嫌なことをしてきた相手の場合は、その相手が、何らかの謝罪をしてくる可能性が期待できる。
少なくとも、自分が憎しみを持つことは正当化されるわけで、いざとなれば、その罪を糾弾し、精神的なストレスを解消することだってできる。
一方で、自分が嫌なことをしてしまった相手の場合、私は相手に謝罪しなくてはいけない。
そういう点で、私はその相手に「貸し」を持っているわけで、会うたびに苦い思いをすることになる。
それゆえ、私にとって、嫌なことをしてしまった相手は、嫌なことをしてきた相手と同じように憎らしく思えるわけだ。
しかし、後者とは異なり、前者に憎しみを持つことは肯定されない。
嫌なことをしておいて、さらにその相手を憎むのかと言われてしまうだろう。
それこそが、後者より前者、すなわち、嫌なことをしてきた相手より嫌なことをしてしまった相手を憎らしく思ってしまう原因だ。
つまり、自分が嫌なことをしてしまった相手には、やり場のない憎しみが残ってしまうのだ。
まあ、誠に自分勝手な話ではあるのだが、相手に対するストレスが解消できない分、私にはそう思えてしまう。
あと、自分を助けてくれた相手(恩人)も、同じような意味で憎らしく思ってしまう。
それは、その相手の寄与が大きければ大きいほど、貸しがあることを重荷に感じるからだ。
いつか、その貸しを返さなくてはいけないとプレッシャーを感じ続けることになるわけで、その点では憎らしささえ感じてしまう。

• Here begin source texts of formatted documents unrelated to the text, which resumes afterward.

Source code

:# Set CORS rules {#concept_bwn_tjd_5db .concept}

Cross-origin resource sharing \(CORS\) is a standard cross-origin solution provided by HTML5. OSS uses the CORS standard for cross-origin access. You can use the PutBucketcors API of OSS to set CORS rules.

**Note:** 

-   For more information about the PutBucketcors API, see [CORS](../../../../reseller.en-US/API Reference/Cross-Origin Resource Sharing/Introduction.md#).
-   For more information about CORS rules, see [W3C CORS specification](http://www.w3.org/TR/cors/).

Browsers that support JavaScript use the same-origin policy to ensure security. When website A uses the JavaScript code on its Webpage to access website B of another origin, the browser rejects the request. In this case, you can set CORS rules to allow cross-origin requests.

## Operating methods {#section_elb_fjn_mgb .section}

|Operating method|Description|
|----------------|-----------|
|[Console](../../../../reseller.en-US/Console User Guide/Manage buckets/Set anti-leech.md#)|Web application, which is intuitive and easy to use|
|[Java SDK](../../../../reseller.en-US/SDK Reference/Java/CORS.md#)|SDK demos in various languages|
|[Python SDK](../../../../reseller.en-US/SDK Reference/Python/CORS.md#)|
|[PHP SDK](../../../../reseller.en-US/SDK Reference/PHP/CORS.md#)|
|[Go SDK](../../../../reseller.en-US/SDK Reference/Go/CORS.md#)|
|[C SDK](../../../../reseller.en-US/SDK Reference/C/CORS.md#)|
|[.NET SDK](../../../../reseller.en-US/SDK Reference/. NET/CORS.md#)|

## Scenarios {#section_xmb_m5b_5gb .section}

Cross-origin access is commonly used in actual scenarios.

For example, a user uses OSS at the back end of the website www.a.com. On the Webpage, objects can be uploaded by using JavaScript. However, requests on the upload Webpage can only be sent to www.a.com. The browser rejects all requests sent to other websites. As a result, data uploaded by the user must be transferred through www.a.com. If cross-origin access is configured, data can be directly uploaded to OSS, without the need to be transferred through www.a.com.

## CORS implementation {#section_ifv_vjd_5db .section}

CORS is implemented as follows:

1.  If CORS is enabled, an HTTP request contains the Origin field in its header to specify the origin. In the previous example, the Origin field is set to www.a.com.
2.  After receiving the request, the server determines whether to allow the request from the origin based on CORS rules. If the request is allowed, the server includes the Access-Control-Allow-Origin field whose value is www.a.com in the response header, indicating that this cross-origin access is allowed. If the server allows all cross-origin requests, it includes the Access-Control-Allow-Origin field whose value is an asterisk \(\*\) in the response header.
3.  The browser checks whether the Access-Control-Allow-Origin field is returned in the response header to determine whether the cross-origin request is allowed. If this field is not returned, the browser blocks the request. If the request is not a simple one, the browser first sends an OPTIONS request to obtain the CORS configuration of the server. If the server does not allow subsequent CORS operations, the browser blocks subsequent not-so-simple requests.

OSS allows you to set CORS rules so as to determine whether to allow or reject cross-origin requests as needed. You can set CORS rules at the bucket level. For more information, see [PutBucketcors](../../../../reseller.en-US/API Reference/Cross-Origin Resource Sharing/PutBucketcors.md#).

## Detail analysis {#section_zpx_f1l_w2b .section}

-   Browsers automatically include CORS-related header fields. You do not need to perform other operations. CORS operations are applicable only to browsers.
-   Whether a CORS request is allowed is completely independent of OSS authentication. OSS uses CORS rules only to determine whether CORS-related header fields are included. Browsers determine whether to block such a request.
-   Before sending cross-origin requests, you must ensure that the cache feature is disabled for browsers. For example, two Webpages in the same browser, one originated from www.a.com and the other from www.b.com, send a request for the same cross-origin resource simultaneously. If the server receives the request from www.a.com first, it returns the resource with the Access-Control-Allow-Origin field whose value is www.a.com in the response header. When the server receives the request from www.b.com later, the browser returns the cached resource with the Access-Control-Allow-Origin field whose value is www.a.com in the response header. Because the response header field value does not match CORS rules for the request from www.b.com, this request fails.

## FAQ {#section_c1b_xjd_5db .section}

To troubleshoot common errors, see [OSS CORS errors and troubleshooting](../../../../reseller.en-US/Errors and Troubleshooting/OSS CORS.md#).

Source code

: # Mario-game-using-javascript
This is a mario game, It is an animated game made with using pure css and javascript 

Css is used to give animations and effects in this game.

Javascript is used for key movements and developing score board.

そう、こっちは本当に自分勝手な話だ。「恩を仇で返す」という表現がまさにふさわしい。
ただ、その人にはなるべく会いたくないと思い、その人が来る会合への参加を避けたり、その人からの誘いに理由を付けて断ったりするだけだ。
つまり、私にとってのヒーローは、私の胸の中に居れば十分であり、気軽に会いに来られても困るのだ。